Almost all of this was written in C++, also very impressive.

Honorable Mention #3

This one is from the Destiute Dingbats, a team actually from our school, those very kids from places far and wide. They decided to not AirPlay for whatever reason despite having a MacBook Air on hand, but I digress.

They took the theme and adapted it to a mood tracker/calendar thingy. They interpreted elements as in elements of life, and made it very simple and minimalistic, stating life on its core elements. A very neat concept for sure.

Blurry picture

Again, I forgot what they did exactly, but it definitely had elements of dynamism, it was very clean and minimal and it actualy functioned quite well.
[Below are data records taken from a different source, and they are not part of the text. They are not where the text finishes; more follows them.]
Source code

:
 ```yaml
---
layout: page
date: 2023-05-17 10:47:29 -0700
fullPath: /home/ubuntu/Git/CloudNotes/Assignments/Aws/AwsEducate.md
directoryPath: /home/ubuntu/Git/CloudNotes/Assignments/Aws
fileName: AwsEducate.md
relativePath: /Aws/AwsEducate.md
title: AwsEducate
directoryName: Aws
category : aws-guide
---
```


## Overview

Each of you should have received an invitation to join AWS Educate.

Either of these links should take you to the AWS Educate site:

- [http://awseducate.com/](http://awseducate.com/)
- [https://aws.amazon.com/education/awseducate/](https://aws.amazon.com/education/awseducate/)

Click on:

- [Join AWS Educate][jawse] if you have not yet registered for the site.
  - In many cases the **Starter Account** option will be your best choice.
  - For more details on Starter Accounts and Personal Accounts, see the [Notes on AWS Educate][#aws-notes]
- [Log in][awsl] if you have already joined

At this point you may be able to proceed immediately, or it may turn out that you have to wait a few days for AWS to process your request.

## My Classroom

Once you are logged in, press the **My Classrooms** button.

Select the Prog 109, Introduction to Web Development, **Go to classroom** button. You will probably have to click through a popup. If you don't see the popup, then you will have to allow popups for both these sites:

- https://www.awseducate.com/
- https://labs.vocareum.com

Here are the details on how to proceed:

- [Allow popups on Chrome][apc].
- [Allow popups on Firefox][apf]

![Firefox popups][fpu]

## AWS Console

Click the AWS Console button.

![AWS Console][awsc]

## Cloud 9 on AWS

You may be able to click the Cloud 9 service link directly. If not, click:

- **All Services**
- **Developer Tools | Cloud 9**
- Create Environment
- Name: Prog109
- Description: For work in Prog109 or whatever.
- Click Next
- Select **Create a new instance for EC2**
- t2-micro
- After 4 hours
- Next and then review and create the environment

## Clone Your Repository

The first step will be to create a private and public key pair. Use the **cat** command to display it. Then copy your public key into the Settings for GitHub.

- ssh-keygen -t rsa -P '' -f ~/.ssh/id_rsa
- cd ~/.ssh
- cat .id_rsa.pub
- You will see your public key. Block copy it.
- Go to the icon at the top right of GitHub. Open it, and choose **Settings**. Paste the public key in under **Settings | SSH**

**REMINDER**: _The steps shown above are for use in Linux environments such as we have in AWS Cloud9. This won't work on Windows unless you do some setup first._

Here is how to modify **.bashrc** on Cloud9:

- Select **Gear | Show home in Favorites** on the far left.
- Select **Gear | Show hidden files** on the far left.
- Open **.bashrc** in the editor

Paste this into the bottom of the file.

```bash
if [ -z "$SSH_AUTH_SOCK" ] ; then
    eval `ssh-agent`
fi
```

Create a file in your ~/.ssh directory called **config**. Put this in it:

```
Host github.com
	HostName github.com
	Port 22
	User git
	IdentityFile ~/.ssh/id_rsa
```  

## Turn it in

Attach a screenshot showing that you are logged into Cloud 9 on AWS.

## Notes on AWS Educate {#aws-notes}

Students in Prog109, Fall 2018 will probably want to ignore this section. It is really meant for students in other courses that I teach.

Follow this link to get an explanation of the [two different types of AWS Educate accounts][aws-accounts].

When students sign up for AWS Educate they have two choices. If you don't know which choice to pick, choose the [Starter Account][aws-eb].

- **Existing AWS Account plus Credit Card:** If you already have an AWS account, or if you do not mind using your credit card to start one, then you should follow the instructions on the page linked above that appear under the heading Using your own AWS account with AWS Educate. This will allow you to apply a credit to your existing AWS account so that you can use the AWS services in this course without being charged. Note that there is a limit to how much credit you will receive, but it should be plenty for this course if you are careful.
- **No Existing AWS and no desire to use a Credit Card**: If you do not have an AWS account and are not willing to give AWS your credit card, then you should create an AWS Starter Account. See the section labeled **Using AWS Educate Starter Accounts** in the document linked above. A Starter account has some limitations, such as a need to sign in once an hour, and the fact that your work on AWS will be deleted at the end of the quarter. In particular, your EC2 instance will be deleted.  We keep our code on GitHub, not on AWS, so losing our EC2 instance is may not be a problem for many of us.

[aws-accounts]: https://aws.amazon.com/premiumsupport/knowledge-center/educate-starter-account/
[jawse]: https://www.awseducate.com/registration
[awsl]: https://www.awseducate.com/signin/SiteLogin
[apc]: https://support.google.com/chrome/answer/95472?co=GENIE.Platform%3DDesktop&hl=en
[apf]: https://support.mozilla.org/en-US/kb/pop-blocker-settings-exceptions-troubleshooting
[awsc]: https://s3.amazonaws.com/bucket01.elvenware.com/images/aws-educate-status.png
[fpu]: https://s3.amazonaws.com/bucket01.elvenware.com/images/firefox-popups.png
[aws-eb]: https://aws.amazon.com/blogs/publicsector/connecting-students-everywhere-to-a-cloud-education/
There were no CSS animations, which was understandable because it isn’t easy anyways.

Coming from students who were only taught IGCSE ICT at school (HTML4 and CSS2) and without knowledge of component based design or any more advanced frontend design concepts, this was very impressive. They should have done programming outside of ICT before though, if I remember correctly.

Honorable Mention #4

This team of 4 made a whole role-playing game, simulating the contsruction of a civilization, including the process of taking control of the native people, along with other concepts such as the construction of housing and sustainable fishing and farming all in this small package. They have had experience doing game jams before as I asked, but it was still quite cool.

The animations were wonky. The characters just rotated around a pivot situated around the middle-ish of their body at a smooth rate of 10° ish each side, which did not look very good. The programmer art was nice though.

The game

The controls were quite interesting as I saw. The judges interacted with the game a bit (which was written in Godot unfortunately, I’m using SDL and OpenGL with C next year haha.), and the demo was quite cool although I did forget many aspects of it. They did also preach Fish and Chips as a very sustainable food source though.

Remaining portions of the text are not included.